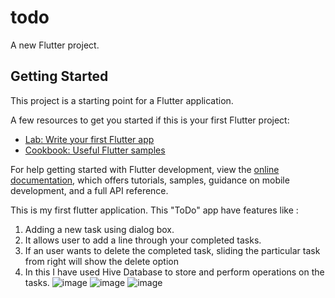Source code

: # todo

A new Flutter project.

## Getting Started

This project is a starting point for a Flutter application.

A few resources to get you started if this is your first Flutter project:

- [Lab: Write your first Flutter app](https://docs.flutter.dev/get-started/codelab)
- [Cookbook: Useful Flutter samples](https://docs.flutter.dev/cookbook)

For help getting started with Flutter development, view the
[online documentation](https://docs.flutter.dev/), which offers tutorials,
samples, guidance on mobile development, and a full API reference.

This is my first flutter application. This "ToDo" app have features like :
1. Adding a new task using dialog box.
2. It allows user to add a line through your completed tasks.
3. If an user wants to delete the completed task, sliding the particular task from right will show the delete option
4. In this I have used Hive Database to store and perform operations on the tasks.
   ![image](https://github.com/user-attachments/assets/500f4722-3dee-405e-b20d-96c2cf584364)
   ![image](https://github.com/user-attachments/assets/b5dc1ca1-079f-4f01-a110-fb8ef7835a3d)
   ![image](https://github.com/user-attachments/assets/0d14988e-a7c1-42e1-8585-5703102355da)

========

A line belongs in the answer if it contains the word "tasks"; copy every such line from the data above.

> Solution to this problem
2. It allows user to add a line through your completed tasks.
4. In this I have used Hive Database to store and perform operations on the tasks.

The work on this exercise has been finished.